Note: This essay is a slightly modified excerpt from my book on eschatology, called The High King of Heaven: Discovering the Master Keys to the Great End Time Debate. It is drawn from a chapter dealing with the proper interpretation of Old Testament Kingdom Prophecy (OTKP). There are many such prophecies, and Daniel 9:24-27 is among the most difficult and controversial. As a you will see if you read on (and I hope you will!), I have studied the different views with some care, and settled upon an interpretation that I believe is not only sound, but also inspiring and timely. // In this essay you will run across the acronym NCH, which stands for New Covenant Hermeneutic. The NCH is the method the apostles used to interpret the OT in general, and OT Kingdom prophecy in particular. In order to understand the NCH better, you may want to read this short article first. Also, the acronym DNT stands for Didactic New Testament, and references the distinctively teaching portions of the NT (as opposed, say, to historical narratives in the gospels and the book of Acts, or to the Revelation as a whole). My hope and prayer is that in this essay you will catch a fresh, exhilarating glimpse of the High King of heaven, his awesome plan for the ages, and the glorious inheritance that he has prepared for his beloved Bride.
The year is 539 B.C. Daniel, still in captivity under Darius the Mede, has been reading the prophet Jeremiah (Jeremiah 25:11-12, 29:10). He realizes that the 70 years of Jerusalem’s desolation are nearing an end, but also that many captive Jews remain unbroken and impenitent (9:13). They are not spiritually qualified for the great restoration promised decades earlier.
So Daniel prays (9:3-23). First, he rehearses and confesses the sin of God’s covenant-breaking people (9:3-10). Then he acknowledges God’s justice in sending them into captivity (9:11-15). Finally, he makes his petition. Appealing solely to God’s mercy, grace, and zeal for the honor of his Name, he pleads with the LORD to fulfill his promise given through Jeremiah: to restore his City, his Sanctuary, and his Holy Mountain (9:16-19).
His words are not in vain. Even as he is praying, the angel Gabriel arrives and stands before him, declaring to Daniel that God has indeed heard his prayer and answered it. He (Gabriel) has been sent to give Daniel “insight and understanding” about the coming Restoration (9:20-23). In the four long verses that follow, he does (9:24-27)

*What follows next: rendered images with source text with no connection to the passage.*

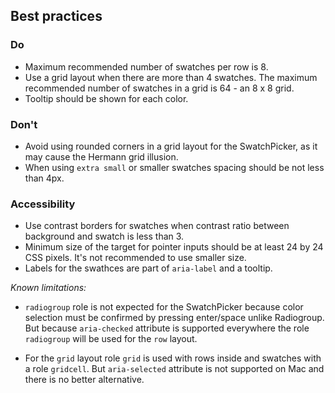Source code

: ## Best practices

### Do

- Maximum recommended number of swatches per row is 8.
- Use a grid layout when there are more than 4 swatches. The maximum recommended number of swatches in a grid is 64 - an 8 x 8 grid.
- Tooltip should be shown for each color.

### Don't

- Avoid using rounded corners in a grid layout for the SwatchPicker, as it may cause the Hermann grid illusion.
- When using `extra small` or smaller swatches spacing should be not less than 4px.

### Accessibility

- Use contrast borders for swatches when contrast ratio between background and swatch is less than 3.
- Minimum size of the target for pointer inputs should be at least 24 by 24 CSS pixels. It's not recommended to use smaller size.
- Labels for the swathces are part of `aria-label` and a tooltip.

_Known limitations:_

- `radiogroup` role is not expected for the SwatchPicker because color selection must be confirmed by pressing enter/space unlike Radiogroup. But because `aria-checked` attribute is supported everywhere the role `radiogroup` will be used for the `row` layout.

- For the `grid` layout role `grid` is used with rows inside and swatches with a role `gridcell`. But `aria-selected` attribute is not supported on Mac and there is no better alternative.
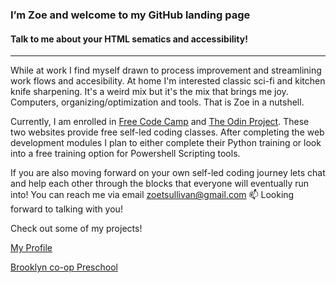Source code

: ### I’m Zoe and welcome to my GitHub landing page

#### Talk to me about your HTML sematics and accessibility!

---
While at work I find myself drawn to process improvement and streamlining work flows and accesibility. At home I'm interested classic sci-fi and kitchen knife sharpening. It's a weird mix but it's the mix that brings me joy. Computers, organizing/optimization and tools. That is Zoe in a nutshell. 

Currently, I am enrolled in [Free Code Camp](https://www.freecodecamp.org) and [The Odin Project](https://www.theodinproject.com). These two websites provide free self-led coding classes. After completing the web development modules I plan to either complete their Python training or look into a free training option for Powershell Scripting tools.

If you are also moving forward on your own self-led coding journey lets chat and help each other through the blocks that everyone will eventually run into! You can reach me via email <zoetsullivan@gmail.com> 📫 Looking forward to talking with you!

Check out some of my projects!

[My Profile](https://zoe-moment.github.io/zoe-moment/)

[Brooklyn co-op Preschool](https://zoe-moment.github.io/bcp/)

Are you familiar with this famous OTKP, often referred to as the prophecy of Daniel’s Seventy Sevens (or Weeks)? If so, you know at least one thing for sure: A whole host of commentators have been seeking insight and understanding ever since! In the paragraphs ahead, we will see why.
The Three Main Views of Daniel 9
Close students of this short but complex OTKP know that interpreters differ widely on the exact meaning of dozens of the details found herein. To give but one illustration, Biederwolf cites at least eleven different opinions as to when, historically, the seventy sevens start.1 This is hardly an auspicious beginning! And yet, when we stand back and look at the history of interpretation surrounding this prophecy, we discover something both interesting and encouraging: In the end, the vast majority of conservative commentators espouse one of three main views. My purpose in this section is briefly to introduce them, and to explain why I believe that the Lord is now putting his finger on the one that is true.

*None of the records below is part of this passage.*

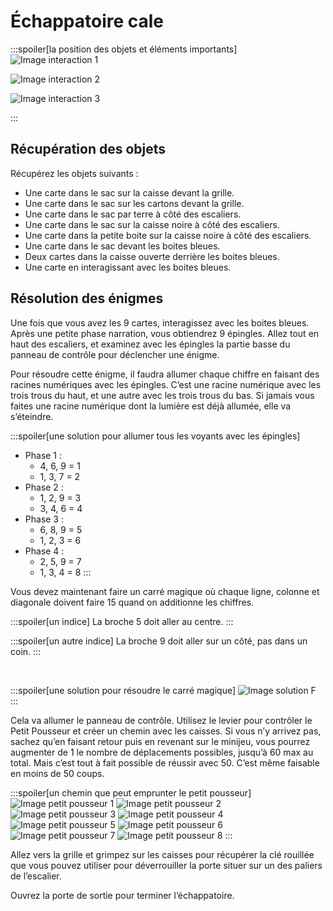 # Échappatoire cale

:::spoiler[la position des objets et éléments importants]
![Image interaction 1](/assets/jeu/999/guide/echappatoires/cale/interaction_1.webp)

![Image interaction 2](/assets/jeu/999/guide/echappatoires/cale/interaction_2.webp)

![Image interaction 3](/assets/jeu/999/guide/echappatoires/cale/interaction_3.webp)

:::

## Récupération des objets

Récupérez les objets suivants :
- Une carte dans le sac sur la caisse devant la grille.
- Une carte dans le sac sur les cartons devant la grille.
- Une carte dans le sac par terre à côté des escaliers.
- Une carte dans le sac sur la caisse noire à côté des escaliers.
- Une carte dans la petite boite sur la caisse noire à côté des escaliers.
- Une carte dans le sac devant les boites bleues.
- Deux cartes dans la caisse ouverte derrière les boites bleues.
- Une carte en interagissant avec les boites bleues.

## Résolution des énigmes

Une fois que vous avez les 9 cartes, interagissez avec les boites bleues. Après une petite phase narration, vous obtiendrez 9 épingles. Allez tout en haut des escaliers, et examinez avec les épingles la partie basse du panneau de contrôle pour déclencher une énigme.

Pour résoudre cette énigme, il faudra allumer chaque chiffre en faisant des racines numériques avec les épingles. C’est une racine numérique avec les trois trous du haut, et une autre avec les trois trous du bas. Si jamais vous faites une racine numérique dont la lumière est déjà allumée, elle va s’éteindre.

:::spoiler[une solution pour allumer tous les voyants avec les épingles]

- Phase 1 :
    - 4, 6, 9 = 1
    - 1, 3, 7 = 2
- Phase 2 :
    - 1, 2, 9 = 3
    - 3, 4, 6 = 4
- Phase 3 :
    - 6, 8, 9 = 5
    - 1, 2, 3 = 6
- Phase 4 :
    - 2, 5, 9 = 7
    - 1, 3, 4 = 8
:::

Vous devez maintenant faire un carré magique où chaque ligne, colonne et diagonale doivent faire 15 quand on additionne les chiffres.

:::spoiler[un indice]
La broche 5 doit aller au centre.
:::

:::spoiler[un autre indice]
La broche 9 doit aller sur un côté, pas dans un coin.
:::

<br>

:::spoiler[une solution pour résoudre le carré magique]
![Image solution F](/assets/jeu/999/guide/echappatoires/cale/solution-f.webp)
:::

Cela va allumer le panneau de contrôle. Utilisez le levier pour contrôler le Petit Pousseur et créer un chemin avec les caisses. Si vous n’y arrivez pas, sachez qu’en faisant retour puis en revenant sur le minijeu, vous pourrez augmenter de 1 le nombre de déplacements possibles, jusqu’à 60 max au total. Mais c’est tout à fait possible de réussir avec 50. C’est même faisable en moins de 50 coups.

:::spoiler[un chemin que peut emprunter le petit pousseur]
![Image petit pousseur 1](/assets/jeu/999/guide/echappatoires/cale/petit_pousseur_1.webp)
![Image petit pousseur 2](/assets/jeu/999/guide/echappatoires/cale/petit_pousseur_2.webp)
![Image petit pousseur 3](/assets/jeu/999/guide/echappatoires/cale/petit_pousseur_3.webp)
![Image petit pousseur 4](/assets/jeu/999/guide/echappatoires/cale/petit_pousseur_4.webp)
![Image petit pousseur 5](/assets/jeu/999/guide/echappatoires/cale/petit_pousseur_5.webp)
![Image petit pousseur 6](/assets/jeu/999/guide/echappatoires/cale/petit_pousseur_6.webp)
![Image petit pousseur 7](/assets/jeu/999/guide/echappatoires/cale/petit_pousseur_7.webp)
![Image petit pousseur 8](/assets/jeu/999/guide/echappatoires/cale/petit_pousseur_8.webp)
:::

Allez vers la grille et grimpez sur les caisses pour récupérer la clé rouillée que vous pouvez utiliser pour déverrouiller la porte situer sur un des paliers de l’escalier.

Ouvrez la porte de sortie pour terminer l’échappatoire.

1. The Traditional First Advent View (Tfav)
First, we have what I will call the Traditional First Advent View. It has been around from the beginning, and is still popular today. The basic idea here is that the terminus ad quem—the goal or end point—of the seventy weeks is (primarily) the first advent of Christ.
Regarding the seventy sevens, there are differences of opinion. Some say they are 490 consecutive years, a commitment that forces them to look for a viable historical starting point. Others argue that they are symbolic, a commitment that delivers them from unwelcome computations and manipulations. But all agree that the great burden of the prophecy is to unveil the redemptive instrument—the New Covenant, and the Christ of the New Covenant—by which God will make an end of sins, bring in everlasting righteousness, and so create, once and for all, his eschatological City, Sanctuary, and Mountain (24).
How will God do this? Turning to the text itself, proponents of the TFAV reply: He will send a Messiah: an Anointed One, a holy Priest and Sacrifice, who, by God’s fore-ordination, will be cut off for the sins of his people (25, 26). Because of this, he will be able to make a firm covenant with his people—a New Covenant—, and in so doing will bring the Old Covenant sacrifices and burnt offerings to an end (27).
And that is not all that he will bring to an end. For another prince will come—the Roman general Titus—to destroy the former city (Herod’s Jerusalem) and the former sanctuary (Herod’s Temple) (26). This is indeed a divine judgment against the Jews, who rejected their Messiah. But it is also a message from God: Christ’s death has rendered the temple (and it sacrifices) abominable in his sight; therefore, he has decreed its perpetual desolation, a desolation that began with Titus’ assault (27).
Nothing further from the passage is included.